There are three options:

  • NIO File locking: Uses Java New IO File Locks suitable for use in a clustered environment (with multiple GeoServers sharing the same data directory).

  • In-process locking: Used to ensure individual configuration files cannot be modified by two web administration or REST sessions at the same time.

  • Disable Locking: No file locking is used.

WebUI Settings

WebUI Mode

This configuration setting allows control over WebUI redirecting behaviour. By default, when the user loads a page that contains input, a HTTP 302 Redirect response is returned that causes a reload of that same with a generated session ID in the request parameter. This session ID allows the state of the page to be remembered after a refresh and prevents any occurrence of the ‘double submit problem’. However, this behaviour is incompatible with clustering of multiple geoserver instances.

There are three options:

  • DEFAULT: Use redirecting unless a clustering module has been loaded.

  • REDIRECT: Always use redirecting (incompatible with clustering).

  • DO_NOT_REDIRECT: Never use redirecting (does not remember state when reloading a page and may cause double submit).

Note that a restart of GeoServer is necessary for a change in the setting to have effect.

Other Settings

Additional settings for GeoServer:

../_images/others.png

Other settings

REST Disable Resource not found Logging

This parameter can be used to mute exception logging when doing REST operations and the requested Resource is not present.
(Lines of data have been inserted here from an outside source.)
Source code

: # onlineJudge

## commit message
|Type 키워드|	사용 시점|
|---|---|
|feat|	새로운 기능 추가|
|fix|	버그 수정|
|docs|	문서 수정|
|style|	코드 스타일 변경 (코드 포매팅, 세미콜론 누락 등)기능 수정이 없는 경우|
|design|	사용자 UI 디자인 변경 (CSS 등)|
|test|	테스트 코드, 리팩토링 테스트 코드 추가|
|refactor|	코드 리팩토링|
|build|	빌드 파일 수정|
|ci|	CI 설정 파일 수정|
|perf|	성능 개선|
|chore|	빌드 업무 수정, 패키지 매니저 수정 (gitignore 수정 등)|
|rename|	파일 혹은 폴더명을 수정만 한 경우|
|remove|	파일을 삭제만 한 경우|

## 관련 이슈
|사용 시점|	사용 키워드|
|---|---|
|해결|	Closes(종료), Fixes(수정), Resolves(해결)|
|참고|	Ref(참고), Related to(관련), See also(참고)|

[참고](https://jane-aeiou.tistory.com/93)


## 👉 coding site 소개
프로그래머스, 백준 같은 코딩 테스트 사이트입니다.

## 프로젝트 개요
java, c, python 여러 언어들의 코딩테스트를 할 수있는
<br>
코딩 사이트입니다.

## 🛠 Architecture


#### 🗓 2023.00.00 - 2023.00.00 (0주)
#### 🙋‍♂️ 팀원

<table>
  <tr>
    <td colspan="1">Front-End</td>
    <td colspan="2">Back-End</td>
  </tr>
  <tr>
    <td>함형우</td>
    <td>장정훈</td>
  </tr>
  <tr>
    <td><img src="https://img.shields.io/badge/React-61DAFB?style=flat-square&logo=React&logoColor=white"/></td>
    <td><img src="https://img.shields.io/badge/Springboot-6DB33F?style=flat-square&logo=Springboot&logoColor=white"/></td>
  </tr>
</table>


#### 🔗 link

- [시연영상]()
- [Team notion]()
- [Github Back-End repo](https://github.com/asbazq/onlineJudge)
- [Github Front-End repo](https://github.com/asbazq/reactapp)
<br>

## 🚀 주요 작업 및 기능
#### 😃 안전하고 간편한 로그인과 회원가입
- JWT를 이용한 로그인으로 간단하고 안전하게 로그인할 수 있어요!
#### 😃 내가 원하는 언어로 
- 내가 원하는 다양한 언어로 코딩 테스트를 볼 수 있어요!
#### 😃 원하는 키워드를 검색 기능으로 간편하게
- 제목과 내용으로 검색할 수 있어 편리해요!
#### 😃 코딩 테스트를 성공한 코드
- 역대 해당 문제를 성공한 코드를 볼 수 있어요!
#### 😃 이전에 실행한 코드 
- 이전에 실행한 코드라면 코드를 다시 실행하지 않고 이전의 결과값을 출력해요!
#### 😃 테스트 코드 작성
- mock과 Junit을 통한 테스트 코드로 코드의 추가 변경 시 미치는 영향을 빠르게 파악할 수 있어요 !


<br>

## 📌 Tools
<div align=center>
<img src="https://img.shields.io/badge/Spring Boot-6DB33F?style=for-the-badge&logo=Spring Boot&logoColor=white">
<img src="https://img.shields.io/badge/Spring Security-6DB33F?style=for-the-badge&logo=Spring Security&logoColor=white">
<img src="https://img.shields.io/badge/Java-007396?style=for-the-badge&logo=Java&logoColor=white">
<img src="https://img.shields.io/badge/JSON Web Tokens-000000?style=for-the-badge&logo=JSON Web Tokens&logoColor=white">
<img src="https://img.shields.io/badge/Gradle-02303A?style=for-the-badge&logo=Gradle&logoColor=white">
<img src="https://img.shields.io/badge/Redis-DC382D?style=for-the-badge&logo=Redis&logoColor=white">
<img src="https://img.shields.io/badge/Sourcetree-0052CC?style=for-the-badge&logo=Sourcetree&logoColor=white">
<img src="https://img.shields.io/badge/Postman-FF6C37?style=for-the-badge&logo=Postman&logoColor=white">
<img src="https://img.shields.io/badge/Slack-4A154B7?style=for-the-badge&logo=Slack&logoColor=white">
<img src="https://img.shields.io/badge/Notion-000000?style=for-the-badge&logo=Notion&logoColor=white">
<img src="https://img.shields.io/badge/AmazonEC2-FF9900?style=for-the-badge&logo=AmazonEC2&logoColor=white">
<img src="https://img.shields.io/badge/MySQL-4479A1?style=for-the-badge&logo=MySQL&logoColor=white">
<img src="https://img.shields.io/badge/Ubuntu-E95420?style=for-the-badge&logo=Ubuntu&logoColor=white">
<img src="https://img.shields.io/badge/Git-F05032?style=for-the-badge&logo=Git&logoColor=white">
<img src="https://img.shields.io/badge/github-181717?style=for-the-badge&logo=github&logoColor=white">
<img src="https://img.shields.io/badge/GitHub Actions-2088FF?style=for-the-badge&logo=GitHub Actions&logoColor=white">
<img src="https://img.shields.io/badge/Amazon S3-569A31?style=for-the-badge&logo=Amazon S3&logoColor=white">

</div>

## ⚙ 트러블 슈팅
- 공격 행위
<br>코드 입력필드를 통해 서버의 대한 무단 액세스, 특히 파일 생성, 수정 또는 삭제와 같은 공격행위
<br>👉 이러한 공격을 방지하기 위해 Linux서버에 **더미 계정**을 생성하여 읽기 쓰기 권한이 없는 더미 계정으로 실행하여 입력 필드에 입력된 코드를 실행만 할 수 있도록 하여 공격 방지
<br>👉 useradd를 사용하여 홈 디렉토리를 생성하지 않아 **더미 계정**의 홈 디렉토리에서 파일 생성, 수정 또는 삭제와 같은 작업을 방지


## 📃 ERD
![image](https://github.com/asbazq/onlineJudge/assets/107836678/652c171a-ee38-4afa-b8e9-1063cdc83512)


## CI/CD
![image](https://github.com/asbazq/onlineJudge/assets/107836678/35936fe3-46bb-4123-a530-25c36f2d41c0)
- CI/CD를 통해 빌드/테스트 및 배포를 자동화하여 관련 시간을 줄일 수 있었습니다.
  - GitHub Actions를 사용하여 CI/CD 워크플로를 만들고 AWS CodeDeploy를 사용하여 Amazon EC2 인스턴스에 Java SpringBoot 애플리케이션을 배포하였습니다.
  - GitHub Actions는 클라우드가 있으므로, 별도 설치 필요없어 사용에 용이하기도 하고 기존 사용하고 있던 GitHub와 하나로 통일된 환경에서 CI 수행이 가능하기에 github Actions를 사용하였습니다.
This default setting can be overridden by adding to a REST call the following parameter: quietOnNotFound=true/false.

REST PathMapper Root directory path

This parameter is used by the RESTful API as the Root Directory for the newly uploaded files, following the structure:

${rootDirectory}/workspace/store[/<file>]

Display creation timestamps on administration lists

These check boxes can be used to toggle Date of Creation on Workspaces, Stores, Layers, Layer Groups and Styles administration list pages.

Time of Creation can be seen by hovering the mouse cursor over the dates.

Display modification timestamps on administration lists

These check boxes can be used to toggle Date of Modification on Workspaces, Stores, Layers, Layer Groups and Styles administration list pages.

Time of Modification can be seen by hovering the mouse cursor over the dates.

Match URLs with trailing slash

This setting determine whether GeoServer matches URLs whether or not the request has a trailing slash. If enabled a request mapped to “/ogc/collections” also matches “/ogc/collections/”. A restart is required for a change to this setting to take effect.

Note that trailing slash matches may be removed entirely in future versions of GeoServer due to introduced ambiguities that can lead to security vulnerabilities. Discussion of the issue can be found in this Spring issue.